If you’re a disabled worker, then you’re protected under the Americans with Disabilities Act. If you’re a pregnant worker and not hindered in job performance, or if you’re pregnant and completely unable to work, then you’re protected under the Pregnancy Discrimination Act. But if you’re a pregnant worker and able to perform some, but not all, of the functions of your job, then you slip through the cracks and you’re SOL. That means that some pregnant women may be forced to choose between keeping their job and keeping their pregnancy.
Now, since the “pro-life” and “pro-family” movements of the religious right are all about preventing pregnant women from choosing not to keep their pregnancies, this would seem like legislation they ought to be supporting.

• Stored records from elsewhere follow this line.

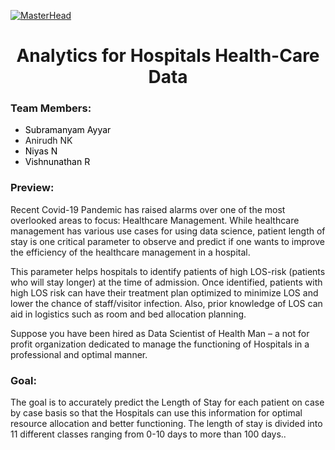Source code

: [![MasterHead](https://www.healthcareitnews.com/sites/hitn/files/TEKsystems-Blog-Image-1200x672.jpg)]()
<h1 align="center">Analytics for Hospitals Health-Care Data</h1>
<h3 align="left">Team Members:</h3>
<ul>
<li><a href="https://github.com/SubramanyamAyyar"style="text-decoration: none;color:#000">Subramanyam Ayyar</a></li>
<li><a href="https://github.com/AnirudhMoopan"style="text-decoration: none;color:">Anirudh NK</a></li>
<li><a href="https://github.com/Niyas891"style="text-decoration: none;color:#000">Niyas N</a></li>
<li><a href="https://github.com/VishnunathanR"style="text-decoration: none;color:#000">Vishnunathan R</a></li>
</ul>
<h3 align="left">Preview:</h3>
<p align="left">
<p>Recent Covid-19 Pandemic has raised alarms over one of the most overlooked areas to focus: Healthcare Management. While healthcare management has various use cases for using data science, patient length of stay is one critical parameter to observe and predict if one wants to improve the efficiency of the healthcare management in a hospital.


This parameter helps hospitals to identify patients of high LOS-risk (patients who will stay longer) at the time of admission. Once identified, patients with high LOS risk can have their treatment plan optimized to minimize LOS and lower the chance of staff/visitor infection. Also, prior knowledge of LOS can aid in logistics such as room and bed allocation planning.


Suppose you have been hired as Data Scientist of Health Man – a not for profit organization dedicated to manage the functioning of Hospitals in a professional and optimal manner.</p>

<h3 align="left">Goal:</h3>
<p align="left">

<p>The goal is to accurately predict the Length of Stay for each patient on case by case basis so that the Hospitals can use this information for optimal resource allocation and better functioning. The length of stay is divided into 11 different classes ranging from 0-10 days to more than 100 days..</p>
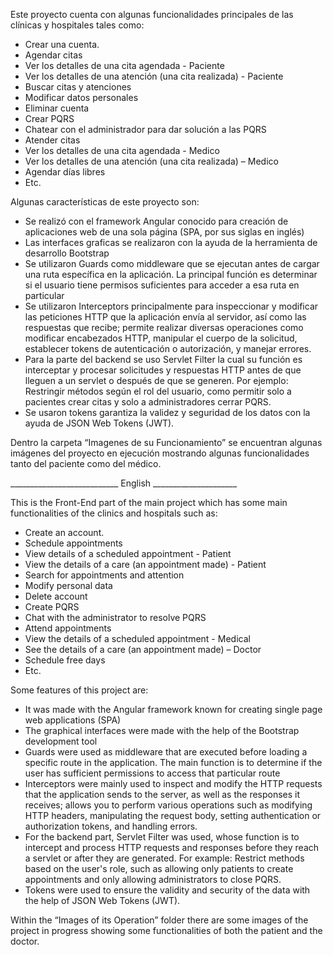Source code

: Este proyecto cuenta con algunas funcionalidades principales de las clínicas y hospitales tales como:
-	Crear una cuenta.
-	Agendar citas
-	Ver los detalles de una cita agendada - Paciente
-	Ver los detalles de una atención (una cita realizada) - Paciente
-	Buscar citas y atenciones
-	Modificar datos personales
-	Eliminar cuenta
-	Crear PQRS
-	Chatear con el administrador para dar solución a las PQRS
-	Atender citas
-	Ver los detalles de una cita agendada - Medico
-	Ver los detalles de una atención (una cita realizada) – Medico
-	Agendar días libres
-	Etc.

Algunas características de este proyecto son:
-	Se realizó con el framework Angular conocido para creación de aplicaciones web de una sola página (SPA, por sus siglas en inglés)
-	Las interfaces graficas se realizaron con la ayuda de la herramienta de desarrollo Bootstrap
-	Se utilizaron Guards como middleware que se ejecutan antes de cargar una ruta específica en la aplicación. La principal función es determinar si el usuario tiene permisos suficientes para acceder a esa ruta en particular 
-	Se utilizaron Interceptors principalmente para inspeccionar y modificar las peticiones HTTP que la aplicación envía al servidor, así como las respuestas que recibe; permite realizar diversas operaciones como modificar encabezados HTTP, manipular el cuerpo de la solicitud, establecer tokens de autenticación o autorización, y manejar errores.
- Para la parte del backend se uso Servlet Filter la cual su función es interceptar y procesar solicitudes y respuestas HTTP antes de que lleguen a un servlet o después de que se generen. Por ejemplo: Restringir métodos según el rol del usuario, como permitir solo a pacientes crear citas y solo a administradores cerrar PQRS.
-	Se usaron tokens garantiza la validez y seguridad de los datos con la ayuda de JSON Web Tokens (JWT). 

Dentro la carpeta “Imagenes de su Funcionamiento” se encuentran algunas imágenes del proyecto en ejecución mostrando algunas funcionalidades tanto del paciente como del médico.

___________________________ English _____________________

This is the Front-End part of the main project which has some main functionalities of the clinics and hospitals such as:

-	Create an account.
-	Schedule appointments
- View details of a scheduled appointment - Patient
- View the details of a care (an appointment made) - Patient
- Search for appointments and attention
- Modify personal data
-	Delete account
- Create PQRS
- Chat with the administrator to resolve PQRS
- Attend appointments
- View the details of a scheduled appointment - Medical
- See the details of a care (an appointment made) – Doctor
- Schedule free days
-	Etc.

Some features of this project are:

- It was made with the Angular framework known for creating single page web applications (SPA)
- The graphical interfaces were made with the help of the Bootstrap development tool
- Guards were used as middleware that are executed before loading a specific route in the application. The main function is to determine if the user has sufficient permissions to access that particular route
- Interceptors were mainly used to inspect and modify the HTTP requests that the application sends to the server, as well as the responses it receives; allows you to perform various operations such as modifying HTTP headers, manipulating the request body, setting authentication or authorization tokens, and handling errors.
- For the backend part, Servlet Filter was used, whose function is to intercept and process HTTP requests and responses before they reach a servlet or after they are generated. For example: Restrict methods based on the user's role, such as allowing only patients to create appointments and only allowing administrators to close PQRS.
- Tokens were used to ensure the validity and security of the data with the help of JSON Web Tokens (JWT).

Within the “Images of its Operation” folder there are some images of the project in progress showing some functionalities of both the patient and the doctor.
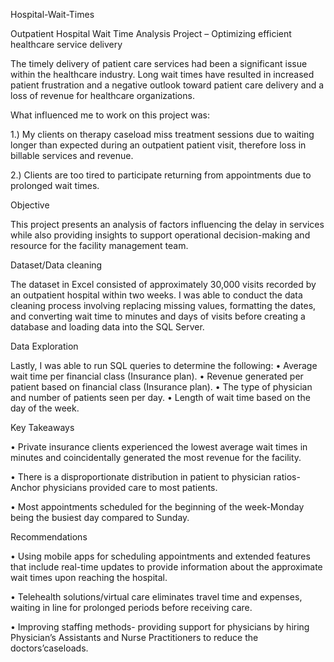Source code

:  Hospital-Wait-Times

Outpatient Hospital Wait Time Analysis Project – Optimizing efficient healthcare service delivery

The timely delivery of patient care services had been a significant issue within the healthcare industry. Long wait times have resulted in increased patient frustration and a negative outlook toward patient care delivery and a loss of revenue for healthcare organizations.

What influenced me to work on this project was:

1.)	My clients on therapy caseload miss treatment sessions due to waiting longer than expected during an outpatient patient visit, therefore loss in billable services and revenue. 

2.)	Clients are too tired to participate returning from appointments due to prolonged wait times.


Objective

This project presents an analysis of factors influencing the delay in services while also providing insights to support operational decision-making and resource for the facility management team.

Dataset/Data cleaning

The dataset in Excel consisted of approximately 30,000 visits recorded by an outpatient hospital within two weeks. I was able to conduct the data cleaning process involving replacing missing values, formatting the dates, and converting wait time to minutes and days of visits before creating a database and loading data into the SQL Server.

Data Exploration

Lastly, I was able to run SQL queries to determine the following:
•	Average wait time per financial class (Insurance plan).
•	Revenue generated per patient based on financial class (Insurance plan).
•	The type of physician and number of patients seen per day.
•	Length of wait time based on the day of the week.

Key Takeaways

•	Private insurance clients experienced the lowest average wait times in minutes and coincidentally generated the most revenue for the facility.
  
•	There is a disproportionate distribution in patient to physician ratios-Anchor physicians provided care to most patients.
  
•	Most appointments scheduled for the beginning of the week-Monday being the busiest day compared to Sunday.

Recommendations

•	Using mobile apps for scheduling appointments and extended features that include real-time updates to provide information about the approximate wait times upon     reaching the hospital.
 
•	Telehealth solutions/virtual care eliminates travel time and expenses, waiting in line for prolonged periods before receiving care.
 
•	Improving staffing methods- providing support for physicians by hiring Physician’s Assistants and Nurse Practitioners to reduce the doctors’caseloads.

And yet, as I noted last month, I haven’t yet seen any support for this, or even any mention of it, among such groups. The PWFA would help to remove one powerful economic incentive for abortion — a real situation that real people face. Anti-abortion groups therefore ought to support it. But if any of them are supporting it, they’re doing so very, very quietly.
Maybe I’d just missed their statements backing this bill? To double-check, I asked the folks at NWLC if they had heard of any support for this workplace protection from anti-abortion groups. Liz Watson, a senior advisor at NWLC, responded:
Supporting pregnant workers so that they can continue their jobs and have healthy pregnancies, is something people of all political stripes should agree on, regardless of their stance on other issues, including abortion. As yet, we are not aware of any support from pro-life groups, however.
One possibility is that these groups are simply not yet aware of this legislation. In that case, one hopes, they will learn of it soon and bring their powerful political muscle to bear in rallying congressional support so that pregnant workers “can continue their jobs and have healthy pregnancies.”
There are other possibilities, but I’ll avoid outlining them here, as the implications from those other possibilities all tend to make these groups look pretty bad — to make them look, in fact, like duplicitous agencies whose alleged concern for “the unborn” will always take a back seat to their paramount concern with controlling uppity women.